Tor sprang wütend auf. »Unverschämter Größenwahnsinniger! Er versucht nun eine etwas kühnere Taktik. Doch ich bin bereit!« Er öffnete weit die Arme und stieß – aus welchem Körperteil war unmöglich festzustellen – eine Unmenge von gelben Stachelkröten aus, die über die Gliedmaßen und Greifwerkzeuge herfielen und sie mit ätzender Flüssigkeit bespuckten. Bei der Berührung begannen die fleischigeren der Glieder aufzuschwellen und zu verrotten, und die hornigen und knorpligen fingen zu brennen an, als die Kröten in ihrem Griff explodierten. Überall zogen sich die verfaulenden oder rauchenden Stümpfe zurück, hinterließen jedoch häßliche Flecken und Löcher in den Wänden.
Wie bei den Ratten hatte Tor auch diesmal zuviel der Abwehrkreaturen herbeigerufen. Jene, die nicht zermalmt oder explodiert waren, und das war eine beachtliche Zahl, verkrochen sich unter den Möbelstücken. Dort stießen sie auf die grünen Ratten. Sofort begann ein Kampf auf Leben und Tod zwischen diesen verschiedenen Zauberwesen. Gewöhnlich endete er, wenn die Kröte explodierte und die Überreste der Ratte um die Beine der Menschen flogen.

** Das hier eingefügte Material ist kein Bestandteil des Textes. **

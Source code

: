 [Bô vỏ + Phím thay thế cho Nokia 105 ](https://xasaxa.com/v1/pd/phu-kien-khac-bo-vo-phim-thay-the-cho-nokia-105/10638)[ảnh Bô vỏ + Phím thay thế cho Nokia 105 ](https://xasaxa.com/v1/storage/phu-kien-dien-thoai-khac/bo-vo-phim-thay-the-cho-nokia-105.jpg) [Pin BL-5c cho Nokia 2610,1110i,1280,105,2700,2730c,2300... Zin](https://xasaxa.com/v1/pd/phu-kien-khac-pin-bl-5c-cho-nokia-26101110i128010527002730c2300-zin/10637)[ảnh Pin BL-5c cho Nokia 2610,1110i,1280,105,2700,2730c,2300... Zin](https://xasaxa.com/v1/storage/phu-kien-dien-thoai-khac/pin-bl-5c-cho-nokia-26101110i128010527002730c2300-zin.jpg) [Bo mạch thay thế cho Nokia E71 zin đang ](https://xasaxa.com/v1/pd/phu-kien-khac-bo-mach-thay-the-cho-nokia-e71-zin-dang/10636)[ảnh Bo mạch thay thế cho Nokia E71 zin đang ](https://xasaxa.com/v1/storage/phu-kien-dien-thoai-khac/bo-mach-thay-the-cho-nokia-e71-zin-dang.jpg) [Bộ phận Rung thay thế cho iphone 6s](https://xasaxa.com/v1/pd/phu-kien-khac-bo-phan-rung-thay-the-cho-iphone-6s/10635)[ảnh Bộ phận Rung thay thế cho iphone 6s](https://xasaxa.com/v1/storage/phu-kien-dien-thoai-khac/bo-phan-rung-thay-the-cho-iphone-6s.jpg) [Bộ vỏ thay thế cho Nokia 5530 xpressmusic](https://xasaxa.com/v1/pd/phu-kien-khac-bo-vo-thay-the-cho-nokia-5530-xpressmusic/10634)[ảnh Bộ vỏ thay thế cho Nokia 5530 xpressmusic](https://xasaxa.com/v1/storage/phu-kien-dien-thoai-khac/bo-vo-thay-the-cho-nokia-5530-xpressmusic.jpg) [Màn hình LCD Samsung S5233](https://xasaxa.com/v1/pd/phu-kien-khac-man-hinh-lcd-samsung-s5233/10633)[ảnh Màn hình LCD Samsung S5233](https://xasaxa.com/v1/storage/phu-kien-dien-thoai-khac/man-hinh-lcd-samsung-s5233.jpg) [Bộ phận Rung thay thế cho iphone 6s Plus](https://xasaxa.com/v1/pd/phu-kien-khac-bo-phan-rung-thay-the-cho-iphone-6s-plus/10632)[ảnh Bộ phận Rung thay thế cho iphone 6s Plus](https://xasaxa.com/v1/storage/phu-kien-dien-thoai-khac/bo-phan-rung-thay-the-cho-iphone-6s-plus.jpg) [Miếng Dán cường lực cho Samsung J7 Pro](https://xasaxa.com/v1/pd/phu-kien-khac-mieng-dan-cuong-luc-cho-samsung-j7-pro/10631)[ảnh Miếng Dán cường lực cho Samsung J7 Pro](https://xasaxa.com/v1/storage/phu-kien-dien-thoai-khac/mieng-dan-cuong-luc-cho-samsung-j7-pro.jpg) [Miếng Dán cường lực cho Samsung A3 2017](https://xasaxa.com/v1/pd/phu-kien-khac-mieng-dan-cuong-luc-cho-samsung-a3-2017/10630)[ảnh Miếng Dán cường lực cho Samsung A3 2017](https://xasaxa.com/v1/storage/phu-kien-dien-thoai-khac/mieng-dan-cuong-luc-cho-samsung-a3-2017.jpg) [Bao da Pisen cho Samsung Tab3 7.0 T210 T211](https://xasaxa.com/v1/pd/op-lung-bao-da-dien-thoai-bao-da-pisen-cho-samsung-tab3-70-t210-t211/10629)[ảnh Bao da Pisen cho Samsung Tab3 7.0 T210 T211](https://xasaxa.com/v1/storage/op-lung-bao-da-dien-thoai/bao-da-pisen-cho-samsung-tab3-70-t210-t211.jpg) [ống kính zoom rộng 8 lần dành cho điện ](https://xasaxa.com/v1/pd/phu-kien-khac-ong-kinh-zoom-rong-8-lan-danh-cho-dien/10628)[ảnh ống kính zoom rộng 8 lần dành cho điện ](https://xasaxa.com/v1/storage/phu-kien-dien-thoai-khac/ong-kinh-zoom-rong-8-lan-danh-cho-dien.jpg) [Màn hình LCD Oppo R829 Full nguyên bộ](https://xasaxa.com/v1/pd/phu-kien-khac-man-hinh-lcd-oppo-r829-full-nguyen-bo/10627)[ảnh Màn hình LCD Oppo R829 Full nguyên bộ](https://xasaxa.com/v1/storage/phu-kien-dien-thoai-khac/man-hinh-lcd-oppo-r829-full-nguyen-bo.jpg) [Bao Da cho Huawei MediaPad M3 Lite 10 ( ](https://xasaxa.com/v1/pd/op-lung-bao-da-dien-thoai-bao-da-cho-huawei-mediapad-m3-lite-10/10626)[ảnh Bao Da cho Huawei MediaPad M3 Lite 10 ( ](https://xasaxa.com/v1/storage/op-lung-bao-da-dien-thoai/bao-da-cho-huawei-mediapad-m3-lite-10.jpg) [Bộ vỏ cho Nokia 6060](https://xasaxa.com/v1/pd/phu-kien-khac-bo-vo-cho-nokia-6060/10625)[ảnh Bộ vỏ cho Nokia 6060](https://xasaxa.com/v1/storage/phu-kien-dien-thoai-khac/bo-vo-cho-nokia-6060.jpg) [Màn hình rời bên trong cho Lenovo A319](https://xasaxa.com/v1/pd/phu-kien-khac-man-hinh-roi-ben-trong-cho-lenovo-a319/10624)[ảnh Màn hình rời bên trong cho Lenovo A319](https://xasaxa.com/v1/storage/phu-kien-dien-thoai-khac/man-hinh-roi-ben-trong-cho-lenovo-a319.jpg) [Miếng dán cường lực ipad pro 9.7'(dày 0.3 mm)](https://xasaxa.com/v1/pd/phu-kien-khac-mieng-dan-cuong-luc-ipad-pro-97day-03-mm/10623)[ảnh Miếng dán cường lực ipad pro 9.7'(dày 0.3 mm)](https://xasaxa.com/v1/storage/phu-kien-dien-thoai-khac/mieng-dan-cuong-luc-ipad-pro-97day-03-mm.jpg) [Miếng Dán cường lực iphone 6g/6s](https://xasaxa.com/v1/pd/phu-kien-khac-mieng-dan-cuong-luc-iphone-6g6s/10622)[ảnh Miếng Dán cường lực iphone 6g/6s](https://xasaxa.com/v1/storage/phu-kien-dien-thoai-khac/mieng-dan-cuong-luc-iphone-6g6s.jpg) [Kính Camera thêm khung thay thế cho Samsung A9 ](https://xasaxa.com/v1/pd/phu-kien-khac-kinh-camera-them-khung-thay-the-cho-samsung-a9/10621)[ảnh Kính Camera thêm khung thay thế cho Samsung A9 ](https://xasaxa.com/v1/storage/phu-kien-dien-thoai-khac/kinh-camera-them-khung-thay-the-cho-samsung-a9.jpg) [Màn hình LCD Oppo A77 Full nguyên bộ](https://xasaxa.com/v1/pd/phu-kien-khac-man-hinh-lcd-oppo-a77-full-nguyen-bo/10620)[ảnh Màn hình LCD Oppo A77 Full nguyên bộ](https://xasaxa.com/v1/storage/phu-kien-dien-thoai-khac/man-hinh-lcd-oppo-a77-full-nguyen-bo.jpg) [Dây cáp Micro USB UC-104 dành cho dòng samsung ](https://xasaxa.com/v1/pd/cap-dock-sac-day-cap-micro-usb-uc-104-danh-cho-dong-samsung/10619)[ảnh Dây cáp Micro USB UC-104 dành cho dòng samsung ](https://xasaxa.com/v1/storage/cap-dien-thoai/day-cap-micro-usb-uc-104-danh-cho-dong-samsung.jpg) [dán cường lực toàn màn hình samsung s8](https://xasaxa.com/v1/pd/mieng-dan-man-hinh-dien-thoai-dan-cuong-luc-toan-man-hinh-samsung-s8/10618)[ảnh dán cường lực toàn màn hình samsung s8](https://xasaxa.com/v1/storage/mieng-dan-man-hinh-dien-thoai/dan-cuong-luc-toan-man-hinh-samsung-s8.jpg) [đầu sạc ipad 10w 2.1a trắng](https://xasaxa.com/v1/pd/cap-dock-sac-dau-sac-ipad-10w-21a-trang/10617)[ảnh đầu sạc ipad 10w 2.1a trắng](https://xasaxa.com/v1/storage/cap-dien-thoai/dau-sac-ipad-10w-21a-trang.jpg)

Nach einer dieser ekligen Explosionen flüsterte Cugel Polderbag zu: »Dieser Zauberer scheint mir in seinen Mitteln ein wenig unbedacht.« Tor konnte ihn nicht hören, da er sich am anderen Ende des Zimmers befand.
Polderbag schüttelte den Kopf. »Ihr irrt Euch, wenn Ihr diesen Mann für einen Magier haltet. Nach dem Reichtum seines Hauses zu schließen, ist er ein Zaubermittelkaufmann, der sein Vermögen durch den Handel mit der Unterwelt gemacht hat. Offenbar geriet er jedoch in Schulden, und seine Gläubiger, die Dämonen, haben ihn sich mitsamt seinem Haus geholt. Seine Unfähigkeit weist ihn als Mann aus, der seine Macht auf zu leichte Weise gewann und nicht durch ein lebenslanges Studium und gewissenhafte Anwendung des Gelernten. Ich erwähnte bereits die wachsende Zahl seinesgleichen in Millions Gather. Er mußte dasselbe Geschick erleiden wie alle anderen Opfer der listigen Dämonen, und genau wie alle anderen ist er zu sehr in seine persönliche Vendetta vertieft, um auch nur zu bemerken, daß er bereits in der Hand der Unterweltkreaturen ist.«
Tor kam zurück und setzte sich mit siegesbewußtem Lächeln in seinen Sessel. Die kämpfenden Ratten und Kröten ignorierte er. Er füllte die Gläser ein drittes Mal mit dem köstlichen Branntwein und fuhr noch selbstzufriedener als zuvor in seinem Bericht fort. »Ja, meine Strategie, Karfs so listigen Plan zu durchkreuzen, ist wahrhaftig bewundernswert. Nun, jedenfalls schaffte ich es.